「人間として失格」か


 水野監督は「人間として失格で、言語道断。選手を信頼して一緒に困難に取り組んでいたのに、スポーツ全体への裏切りだ」と語気を強めた。


 監督さんを責める気はない。立場としてはそう言わざるを得ないし、そのようにつぶやく気持ちはよくわかる。
 が、そういうことをするのが人間だと思う。合格も失格もない。ありのままに見れば、そういう悪を内に秘めているというか、たやすく悪に負けるのが人間だと思う。人間は「状況」次第では言語道断なことをたやすくやってのける。もちろん、それでいいとは全く思わない。


 「スポーツ全体への裏切り」について。いや、スポーツってそういう面はあると思う。

「ホンネ」の部分、一般的に卑しいとされる(あるいは悪いとすら評価される)原始的な衝動をお互いに見せ合うことで相互理解をした気になるというような面があるのでしょうね。

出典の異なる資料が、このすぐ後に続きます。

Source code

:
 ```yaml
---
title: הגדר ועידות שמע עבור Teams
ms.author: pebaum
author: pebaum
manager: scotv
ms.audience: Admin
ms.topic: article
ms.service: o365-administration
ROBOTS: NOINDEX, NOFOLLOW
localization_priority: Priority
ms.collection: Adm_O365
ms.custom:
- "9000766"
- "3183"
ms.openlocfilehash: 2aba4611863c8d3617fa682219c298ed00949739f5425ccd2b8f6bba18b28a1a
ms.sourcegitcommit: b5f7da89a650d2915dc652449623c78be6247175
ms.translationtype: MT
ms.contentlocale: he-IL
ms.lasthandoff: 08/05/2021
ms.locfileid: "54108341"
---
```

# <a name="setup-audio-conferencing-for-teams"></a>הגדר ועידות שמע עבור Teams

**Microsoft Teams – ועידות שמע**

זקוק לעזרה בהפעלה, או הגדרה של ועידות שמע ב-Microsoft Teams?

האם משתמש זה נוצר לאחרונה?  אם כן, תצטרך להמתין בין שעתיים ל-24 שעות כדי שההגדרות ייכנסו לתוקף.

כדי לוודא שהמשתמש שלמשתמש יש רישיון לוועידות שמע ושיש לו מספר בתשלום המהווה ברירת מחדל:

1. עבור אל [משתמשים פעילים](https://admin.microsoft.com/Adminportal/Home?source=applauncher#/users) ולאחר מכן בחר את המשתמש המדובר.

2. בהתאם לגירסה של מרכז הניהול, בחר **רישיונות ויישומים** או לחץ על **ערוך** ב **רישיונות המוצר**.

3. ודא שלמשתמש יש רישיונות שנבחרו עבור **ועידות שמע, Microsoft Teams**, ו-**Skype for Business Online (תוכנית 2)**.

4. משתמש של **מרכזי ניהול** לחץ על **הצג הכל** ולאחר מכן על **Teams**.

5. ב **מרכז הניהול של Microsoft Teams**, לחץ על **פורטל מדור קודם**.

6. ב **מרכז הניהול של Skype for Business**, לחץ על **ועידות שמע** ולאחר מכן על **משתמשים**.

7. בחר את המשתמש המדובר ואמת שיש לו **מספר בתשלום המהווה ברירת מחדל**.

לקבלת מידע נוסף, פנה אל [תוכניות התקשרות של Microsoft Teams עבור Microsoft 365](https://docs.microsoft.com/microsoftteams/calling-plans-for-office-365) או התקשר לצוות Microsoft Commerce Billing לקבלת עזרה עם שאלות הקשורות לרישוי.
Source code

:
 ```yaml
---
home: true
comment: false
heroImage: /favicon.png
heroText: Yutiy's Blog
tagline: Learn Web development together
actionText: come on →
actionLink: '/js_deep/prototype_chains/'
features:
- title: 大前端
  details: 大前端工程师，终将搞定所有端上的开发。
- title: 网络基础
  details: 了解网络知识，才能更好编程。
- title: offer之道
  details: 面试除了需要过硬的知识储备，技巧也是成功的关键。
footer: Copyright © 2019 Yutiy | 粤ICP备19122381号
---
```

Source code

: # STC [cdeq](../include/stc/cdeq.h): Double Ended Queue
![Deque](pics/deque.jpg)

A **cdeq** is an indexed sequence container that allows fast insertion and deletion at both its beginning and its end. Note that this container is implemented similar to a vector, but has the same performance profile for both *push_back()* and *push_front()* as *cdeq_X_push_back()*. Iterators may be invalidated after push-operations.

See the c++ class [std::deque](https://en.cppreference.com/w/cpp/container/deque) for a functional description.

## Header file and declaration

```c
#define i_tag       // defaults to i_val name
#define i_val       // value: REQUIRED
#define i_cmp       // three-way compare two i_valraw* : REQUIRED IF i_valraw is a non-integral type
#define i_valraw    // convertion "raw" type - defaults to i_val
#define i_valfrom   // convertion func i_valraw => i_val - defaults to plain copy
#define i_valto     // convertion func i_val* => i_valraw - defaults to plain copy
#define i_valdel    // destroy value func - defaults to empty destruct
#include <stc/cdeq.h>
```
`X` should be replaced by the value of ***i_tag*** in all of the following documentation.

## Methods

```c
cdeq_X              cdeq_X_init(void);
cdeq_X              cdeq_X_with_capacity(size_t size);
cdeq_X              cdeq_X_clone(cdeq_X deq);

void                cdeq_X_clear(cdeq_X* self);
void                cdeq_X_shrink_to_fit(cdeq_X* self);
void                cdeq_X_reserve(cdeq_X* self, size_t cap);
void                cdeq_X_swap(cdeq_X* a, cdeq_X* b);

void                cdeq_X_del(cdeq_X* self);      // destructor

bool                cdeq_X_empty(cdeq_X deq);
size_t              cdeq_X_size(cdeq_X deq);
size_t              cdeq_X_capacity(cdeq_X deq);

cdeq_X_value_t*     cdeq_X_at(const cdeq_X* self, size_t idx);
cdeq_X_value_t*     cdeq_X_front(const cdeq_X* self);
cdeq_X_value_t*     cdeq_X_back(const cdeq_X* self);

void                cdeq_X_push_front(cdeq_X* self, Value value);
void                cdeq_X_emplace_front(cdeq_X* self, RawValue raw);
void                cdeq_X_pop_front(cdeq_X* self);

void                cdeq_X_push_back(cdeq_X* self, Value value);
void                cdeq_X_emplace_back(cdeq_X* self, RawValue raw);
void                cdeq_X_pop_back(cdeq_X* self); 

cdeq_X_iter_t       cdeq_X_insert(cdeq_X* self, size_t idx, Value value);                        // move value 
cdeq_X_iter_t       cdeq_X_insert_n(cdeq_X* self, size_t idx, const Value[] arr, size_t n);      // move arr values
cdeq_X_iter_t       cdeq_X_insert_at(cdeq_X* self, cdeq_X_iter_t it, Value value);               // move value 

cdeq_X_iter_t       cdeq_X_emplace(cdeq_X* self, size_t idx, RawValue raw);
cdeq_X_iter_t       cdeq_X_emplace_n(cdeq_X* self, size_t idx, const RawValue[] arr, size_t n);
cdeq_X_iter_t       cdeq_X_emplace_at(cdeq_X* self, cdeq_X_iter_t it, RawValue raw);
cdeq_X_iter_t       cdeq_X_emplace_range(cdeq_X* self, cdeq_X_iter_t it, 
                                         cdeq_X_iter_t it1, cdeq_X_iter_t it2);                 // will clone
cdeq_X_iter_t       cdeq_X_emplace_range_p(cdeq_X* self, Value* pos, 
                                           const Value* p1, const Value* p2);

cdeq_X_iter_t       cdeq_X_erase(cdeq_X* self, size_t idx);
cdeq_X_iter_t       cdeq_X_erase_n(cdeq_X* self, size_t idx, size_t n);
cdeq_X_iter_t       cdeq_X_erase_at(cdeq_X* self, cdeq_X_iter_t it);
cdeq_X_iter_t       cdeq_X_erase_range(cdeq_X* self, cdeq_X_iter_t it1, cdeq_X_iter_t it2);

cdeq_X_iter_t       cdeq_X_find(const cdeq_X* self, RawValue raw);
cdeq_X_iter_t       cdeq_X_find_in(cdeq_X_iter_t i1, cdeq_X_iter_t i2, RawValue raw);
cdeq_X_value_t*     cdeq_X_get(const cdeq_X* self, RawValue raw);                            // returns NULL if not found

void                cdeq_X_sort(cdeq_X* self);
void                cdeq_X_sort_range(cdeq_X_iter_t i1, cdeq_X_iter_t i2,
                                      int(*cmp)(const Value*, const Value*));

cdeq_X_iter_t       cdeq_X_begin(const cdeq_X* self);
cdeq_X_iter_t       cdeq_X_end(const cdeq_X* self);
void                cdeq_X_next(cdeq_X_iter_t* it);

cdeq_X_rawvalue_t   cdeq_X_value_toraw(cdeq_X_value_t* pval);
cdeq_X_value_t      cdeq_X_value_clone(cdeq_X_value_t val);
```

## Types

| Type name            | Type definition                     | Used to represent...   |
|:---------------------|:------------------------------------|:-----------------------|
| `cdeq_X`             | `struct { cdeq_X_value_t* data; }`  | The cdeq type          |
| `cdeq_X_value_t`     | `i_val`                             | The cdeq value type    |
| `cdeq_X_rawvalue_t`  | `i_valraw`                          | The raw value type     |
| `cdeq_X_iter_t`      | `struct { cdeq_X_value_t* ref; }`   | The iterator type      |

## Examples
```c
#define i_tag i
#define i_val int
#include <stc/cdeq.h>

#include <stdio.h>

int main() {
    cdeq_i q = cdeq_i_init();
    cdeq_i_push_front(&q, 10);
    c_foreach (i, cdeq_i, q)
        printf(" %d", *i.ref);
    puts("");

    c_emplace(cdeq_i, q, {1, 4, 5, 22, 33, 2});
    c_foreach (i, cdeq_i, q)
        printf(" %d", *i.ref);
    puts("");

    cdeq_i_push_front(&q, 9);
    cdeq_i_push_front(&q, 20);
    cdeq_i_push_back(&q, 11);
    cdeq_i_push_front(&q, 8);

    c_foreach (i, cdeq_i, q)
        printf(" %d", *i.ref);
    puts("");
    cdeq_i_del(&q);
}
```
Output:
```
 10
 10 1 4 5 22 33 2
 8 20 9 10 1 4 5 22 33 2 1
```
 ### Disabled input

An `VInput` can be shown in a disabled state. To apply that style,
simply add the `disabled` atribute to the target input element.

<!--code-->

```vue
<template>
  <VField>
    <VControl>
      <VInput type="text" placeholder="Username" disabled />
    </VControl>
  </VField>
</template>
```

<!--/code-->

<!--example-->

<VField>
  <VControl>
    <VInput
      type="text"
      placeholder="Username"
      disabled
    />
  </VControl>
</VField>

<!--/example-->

 で、なぜ体育会系の人にそういう面が顕著かというと、かなり乱暴な推測ですが激しい身体運動を通して暴力的な面・原始的な衝動が高まってくるのではないかと。急いで付け加えておきますが、これはそこまで乱暴な推測というわけでもなく、〈アメリカの大学のフットボール(アメフト)の選手たちは大会期間を通じてどんどん(一般的な他人への)敵意が高まっていく、つまり運動は発散によって必ずしも人を温厚にさせるわけではなく、運動の性質と量によっては暴力性をむしろ高める〉というような内容の資料を読んだことがあるんですよ。ちょっと正確ではないので気になる人は検索してみてください。(さらに付け加えると、兵士が訓練や実戦によって自ら望まないほどに粗暴になっていく傾向と少し似ているかも)

 裏切りというのもちょっと違う気がする、うまく言葉にならないが投げやりに書いてみると、ここの「裏切り」という表現は自分が傷つけられたという怒りと悲しみから来るものであって、被害者の受けたダメージへの思いからではない。
 自分の怒りと悲しみを理解して欲しいという過剰表現が「(自分への、でなく)「スポーツへの」裏切り、という言葉。


 スポーツ界に限らず、表沙汰になっていないだけでこの手の事件はたくさんあると思う。
 表沙汰になった事件の加害者とどうつきあっていくか。これは困難な問題、ただ、いかさま仏教的に相手を心の内で裁いてしまえばまっ・たく・簡・単。相手を人間と思わず、侮蔑とともに関係を切ってしまえばいい。それこそが強姦ともつながる罪なんだけど。

 あと被害者のケアはもちろん大切だが、よくある視線はむしろ有害。